__Exercise details__:
All of the data should be repeated exactly; pictures are not part of the copy.
┌────────
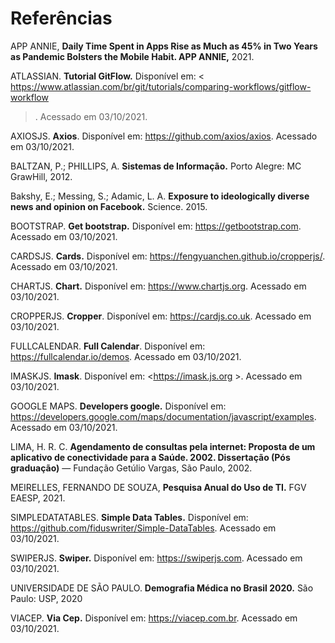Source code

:# Referências

APP ANNIE, **Daily Time Spent in Apps Rise as Much as 45% in Two Years as Pandemic Bolsters the Mobile Habit. APP ANNIE,** 2021.
 
ATLASSIAN. **Tutorial GitFlow.** Disponível em: < https://www.atlassian.com/br/git/tutorials/comparing-workflows/gitflow-workflow
>. Acessado em 03/10/2021.
 
AXIOSJS. **Axios**. Disponível em: <https://github.com/axios/axios>. Acessado em 03/10/2021.
 
BALTZAN, P.; PHILLIPS, A. **Sistemas de Informação.** Porto Alegre: MC GrawHill, 2012.
 
Bakshy, E.; Messing, S.; Adamic, L. A. **Exposure to ideologically diverse news and opinion on Facebook.** Science. 2015.
 
BOOTSTRAP. **Get bootstrap.** Disponível em: <https://getbootstrap.com>. Acessado em 03/10/2021.
 
CARDSJS. **Cards.** Disponível em: <https://fengyuanchen.github.io/cropperjs/>. Acessado em 03/10/2021.
 
CHARTJS. **Chart.** Disponível em: <https://www.chartjs.org>. Acessado em 03/10/2021.
 
CROPPERJS. **Cropper**. Disponível em: <https://cardjs.co.uk>. Acessado em 03/10/2021.
 
FULLCALENDAR. **Full Calendar**. Disponível em: <https://fullcalendar.io/demos>. Acessado em 03/10/2021.

IMASKJS. **Imask**. Disponível em: <https://imask.js.org >. Acessado em 03/10/2021.
 
GOOGLE MAPS. **Developers google.** Disponível em: <https://developers.google.com/maps/documentation/javascript/examples>. Acessado em 03/10/2021.
 
LIMA, H. R. C. **Agendamento de consultas pela internet: Proposta de um aplicativo de conectividade para a Saúde. 2002. Dissertação (Pós graduação)** — Fundação Getúlio Vargas, São Paulo, 2002.
 
MEIRELLES, FERNANDO DE SOUZA, **Pesquisa Anual do Uso de TI.** FGV EAESP, 2021.
 
SIMPLEDATATABLES. **Simple Data Tables.** Disponível em: <https://github.com/fiduswriter/Simple-DataTables>. Acessado em 03/10/2021.
 
SWIPERJS. **Swiper.** Disponível em: <https://swiperjs.com>. Acessado em 03/10/2021.
 
UNIVERSIDADE DE SÃO PAULO. **Demografia Médica no Brasil 2020.** São Paulo: USP, 2020
 
VIACEP. **Via Cep.** Disponível em: <https://viacep.com.br>. Acessado em 03/10/2021.

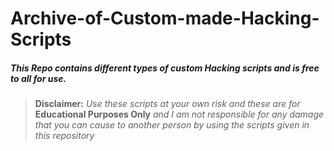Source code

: # Archive-of-Custom-made-Hacking-Scripts

##### This Repo contains different types of custom Hacking scripts and is free to all for use.

> **Disclaimer:** *Use these scripts at your own risk and these are for* **Educational Purposes Only** *and I am not responsible for any damage that you can cause to another person by using the scripts given in this repository*
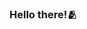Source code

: ### Hello there!🫂

<!--
**AbdullahBaig08/AbdullahBaig08** is a ✨ _special_ ✨ repository because its `README.md` (this file) appears on your GitHub profile.

About me:

- 🔭 I’m currently working on Fullstack Web Developmemt.
- 🌱 I’m currently studying Computer Science and Engineering at the Loyola-ICAM College of Engineering and Technology. 
- 📫 How to reach me: baigabdullah174@gmail.com
- 🫂 Fun fact: I love Biryani and cats.
-->
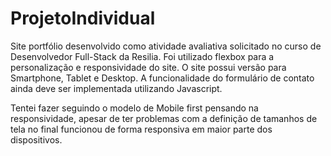 # ProjetoIndividual
<p>Site portfólio desenvolvido como atividade avaliativa solicitado no curso de Desenvolvedor Full-Stack da Resilia.
Foi utilizado flexbox para a personalização e responsividade do site.
O site possui versão para Smartphone, Tablet e Desktop.
A funcionalidade do formulário de contato ainda deve ser implementada utilizando Javascript.</p>

<p>Tentei fazer seguindo o modelo de Mobile first pensando na responsividade, apesar de ter problemas com a definição de tamanhos de tela
no final funcionou de forma responsiva em maior parte dos dispositivos.</p>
└────────
__Response below__:
Source code

:# Referências

APP ANNIE, **Daily Time Spent in Apps Rise as Much as 45% in Two Years as Pandemic Bolsters the Mobile Habit. APP ANNIE,** 2021.
 
ATLASSIAN. **Tutorial GitFlow.** Disponível em: < https://www.atlassian.com/br/git/tutorials/comparing-workflows/gitflow-workflow
>. Acessado em 03/10/2021.
 
AXIOSJS. **Axios**. Disponível em: <https://github.com/axios/axios>. Acessado em 03/10/2021.
 
BALTZAN, P.; PHILLIPS, A. **Sistemas de Informação.** Porto Alegre: MC GrawHill, 2012.
 
Bakshy, E.; Messing, S.; Adamic, L. A. **Exposure to ideologically diverse news and opinion on Facebook.** Science. 2015.
 
BOOTSTRAP. **Get bootstrap.** Disponível em: <https://getbootstrap.com>. Acessado em 03/10/2021.
 
CARDSJS. **Cards.** Disponível em: <https://fengyuanchen.github.io/cropperjs/>. Acessado em 03/10/2021.
 
CHARTJS. **Chart.** Disponível em: <https://www.chartjs.org>. Acessado em 03/10/2021.
 
CROPPERJS. **Cropper**. Disponível em: <https://cardjs.co.uk>. Acessado em 03/10/2021.
 
FULLCALENDAR. **Full Calendar**. Disponível em: <https://fullcalendar.io/demos>. Acessado em 03/10/2021.

IMASKJS. **Imask**. Disponível em: <https://imask.js.org >. Acessado em 03/10/2021.
 
GOOGLE MAPS. **Developers google.** Disponível em: <https://developers.google.com/maps/documentation/javascript/examples>. Acessado em 03/10/2021.
 
LIMA, H. R. C. **Agendamento de consultas pela internet: Proposta de um aplicativo de conectividade para a Saúde. 2002. Dissertação (Pós graduação)** — Fundação Getúlio Vargas, São Paulo, 2002.
 
MEIRELLES, FERNANDO DE SOUZA, **Pesquisa Anual do Uso de TI.** FGV EAESP, 2021.
 
SIMPLEDATATABLES. **Simple Data Tables.** Disponível em: <https://github.com/fiduswriter/Simple-DataTables>. Acessado em 03/10/2021.
 
SWIPERJS. **Swiper.** Disponível em: <https://swiperjs.com>. Acessado em 03/10/2021.
 
UNIVERSIDADE DE SÃO PAULO. **Demografia Médica no Brasil 2020.** São Paulo: USP, 2020
 
VIACEP. **Via Cep.** Disponível em: <https://viacep.com.br>. Acessado em 03/10/2021.

Source code

: # Archive-of-Custom-made-Hacking-Scripts

##### This Repo contains different types of custom Hacking scripts and is free to all for use.

> **Disclaimer:** *Use these scripts at your own risk and these are for* **Educational Purposes Only** *and I am not responsible for any damage that you can cause to another person by using the scripts given in this repository*
Source code

: ### Hello there!🫂

<!--
**AbdullahBaig08/AbdullahBaig08** is a ✨ _special_ ✨ repository because its `README.md` (this file) appears on your GitHub profile.

About me:

- 🔭 I’m currently working on Fullstack Web Developmemt.
- 🌱 I’m currently studying Computer Science and Engineering at the Loyola-ICAM College of Engineering and Technology. 
- 📫 How to reach me: baigabdullah174@gmail.com
- 🫂 Fun fact: I love Biryani and cats.
-->
 # ProjetoIndividual
<p>Site portfólio desenvolvido como atividade avaliativa solicitado no curso de Desenvolvedor Full-Stack da Resilia.
Foi utilizado flexbox para a personalização e responsividade do site.
O site possui versão para Smartphone, Tablet e Desktop.
A funcionalidade do formulário de contato ainda deve ser implementada utilizando Javascript.</p>

<p>Tentei fazer seguindo o modelo de Mobile first pensando na responsividade, apesar de ter problemas com a definição de tamanhos de tela
no final funcionou de forma responsiva em maior parte dos dispositivos.</p>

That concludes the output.